Ah bugger, this is why I should follow the rules! So, let's change Gus to Giles, and say that Buffy and Giles are EVERYTHING to each other, except sexual partners. But, generally, throughout the series, they fulfill all kinds of roles for each other (teacher/student, father/daughter, mother/son, best friends, makeshift romantic partners) and the ONLY boundary that they end up being super careful to never cross is the whole sex thing. Why? Because sex = very very bad things for both of them. It just ends in tragedy, and they don't want to lose each other. Now, whether they were attracted to each other is up for debate, but I'm going to say YES, YES THEY WERE. At the very least, Giles was attracted to Buffy. And, if you really go into analyzing Buffy's actions in regards to Giles and his sex life, I'm going to say she probably had a subconscious attraction to him (most definitely a possessiveness), but she didn't really think of him that way, and this CANONICALLY bugged Giles to no end. Would I change it? Probably not. I love the agony that comes with shipping Buffy/Giles and never knowing what the real answers are. Would I have loved canon confirmation in the end that Giles was in love with Buffy? Sure, but I think the subtext shouted it at me quite often throughout the series, so I'm good on that account. Would I have liked more romantic feelings from Buffy in regards to Giles? Probably, but then again, I love the unrequitedness of it all, and I love how Buffy/Giles is probably the only ship in existence that is requited yet completely unrequited on both sides. They love each other immensely, but they are rarely on the same page when it comes to how they love each other, and this causes all kinds of communication problems and feelings of rejection. They are a mess, but a beautiful one, and I love them just as they are.

13. In your list, who do you think is the perfect match for 3 and why? (Uther Pendragon)
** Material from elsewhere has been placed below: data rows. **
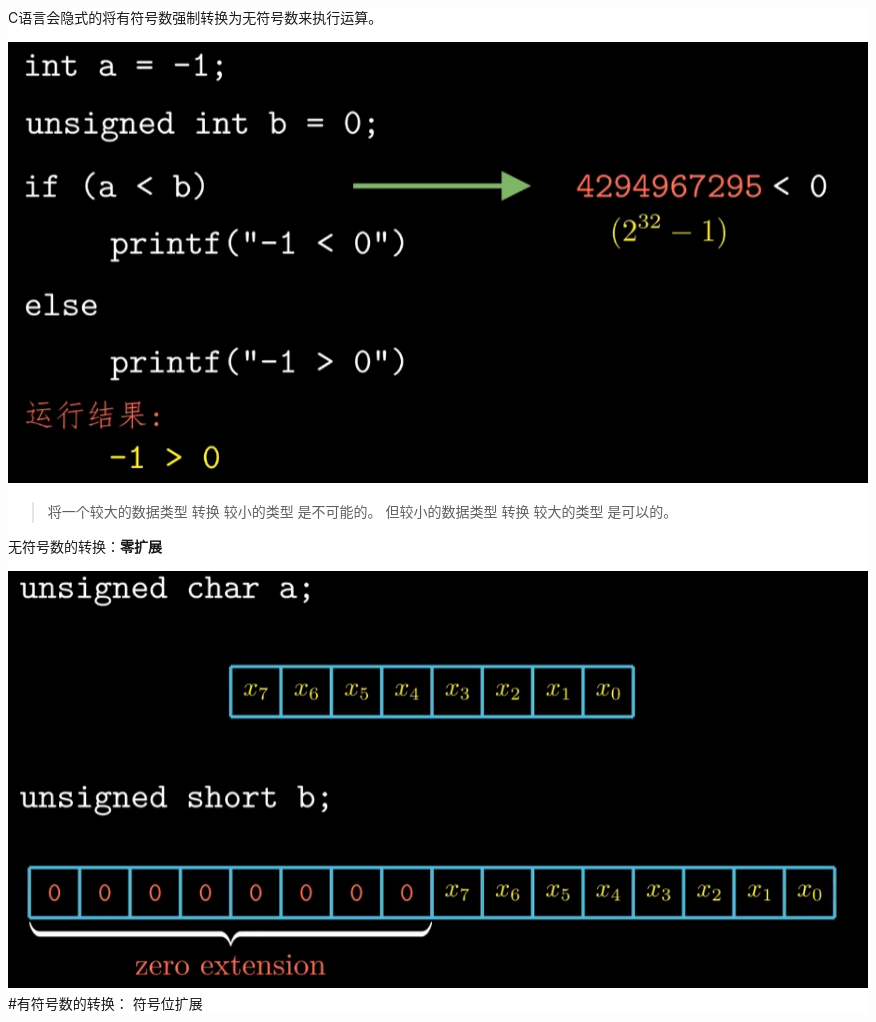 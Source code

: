 
C语言会隐式的将有符号数强制转换为无符号数来执行运算。

![](./images/1716369015000.png)

>将一个较大的数据类型 转换 较小的类型 是不可能的。
>但较小的数据类型 转换 较大的类型 是可以的。


无符号数的转换：**零扩展**

![](./images/1716369145178.png)
#有符号数的转换： 符号位扩展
UM, GEE, LET ME THINK ABOUT THIS FOR A MINUTE. MORGANA. Because they challenge each other, because they love each other even when they don't want to love each other, because they're equals in mind and spirit even though they clash about EVERYTHING, because they are the only people who can see through each other's manipulations but at the same time completely fall for them because they want to believe in their love for each other, because they are both badass and physical and this leads to naughty scenes that shouldn't be naughty, because they are BEAUTIFUL, because they are cracked reflections of each other, because everything they do in regards to each other is motivated by love (even hating each other is motivated by their love for each other). They are a violent, dysfunctional, destructive mess and I love them.
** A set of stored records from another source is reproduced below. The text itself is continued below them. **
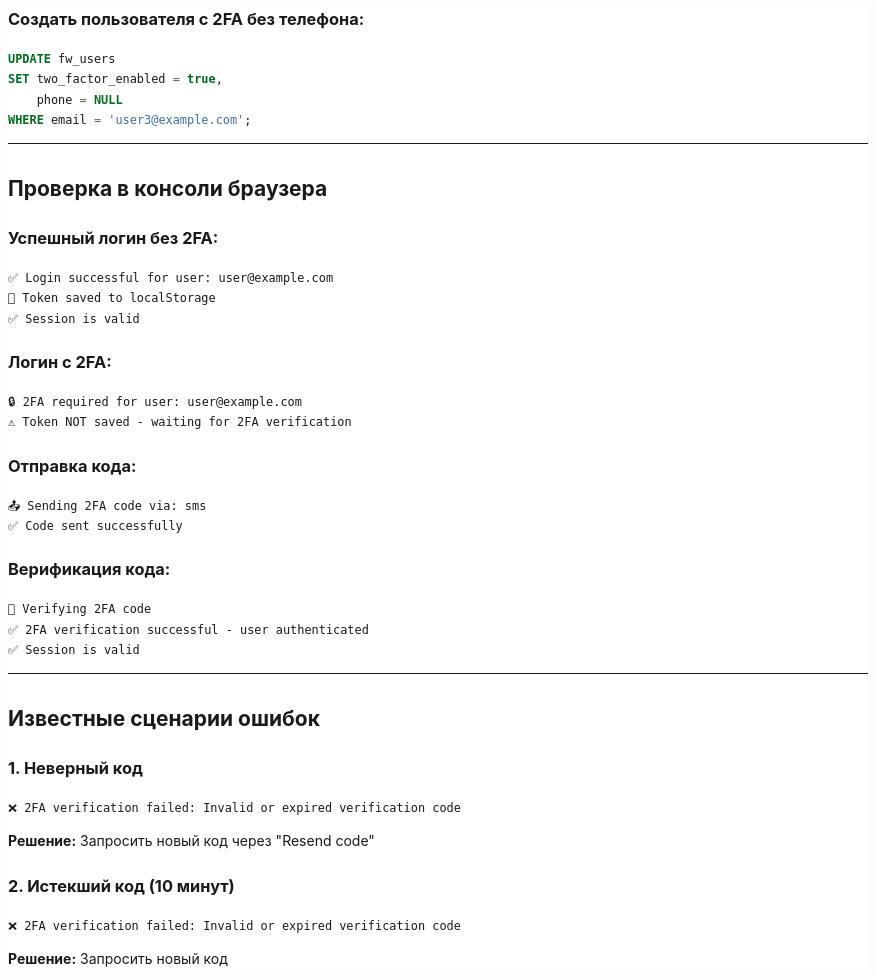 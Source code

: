 ### Создать пользователя с 2FA без телефона:
```sql
UPDATE fw_users 
SET two_factor_enabled = true, 
    phone = NULL 
WHERE email = 'user3@example.com';
```

---

## Проверка в консоли браузера

### Успешный логин без 2FA:
```
✅ Login successful for user: user@example.com
🔐 Token saved to localStorage
✅ Session is valid
```

### Логин с 2FA:
```
🔒 2FA required for user: user@example.com
⚠️ Token NOT saved - waiting for 2FA verification
```

### Отправка кода:
```
📤 Sending 2FA code via: sms
✅ Code sent successfully
```

### Верификация кода:
```
🔐 Verifying 2FA code
✅ 2FA verification successful - user authenticated
✅ Session is valid
```

---

## Известные сценарии ошибок

### 1. Неверный код
```
❌ 2FA verification failed: Invalid or expired verification code
```
**Решение:** Запросить новый код через "Resend code"

### 2. Истекший код (10 минут)
```
❌ 2FA verification failed: Invalid or expired verification code
```
**Решение:** Запросить новый код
14. 2 has a dream where 10 tells him/her to save 1, who is facing certain doom. What would 2 do? (Buffy, Marshall, Giles)

Marshall tells Buffy to save Giles. UH, I DON'T THINK SHE'D NEED TO BE TOLD. She would rush to save him in heartbeat. And, since Buffy has prophetic dreams, the second she wakes up from this thing she'd be panicking and calling Giles and she wouldn't let him out of her sight until he finally complains that he's perfectly capable of going to the bathroom without getting captured by demons and could she please go home before he decides to find the bloody demons himself and beg them to take him with them just so he can get away from HER.

15. 9 and 6 are about to get married, until 3 crashes their wedding and abducts 9 against his/her will. 6 follows them, but must forge an uneasy alliance with his/her archrival, 1. They must then hijack some form of transportation from 8 in order to get to 3’s lair, where they must fight against 3’s evil zombified minions. What will happen next?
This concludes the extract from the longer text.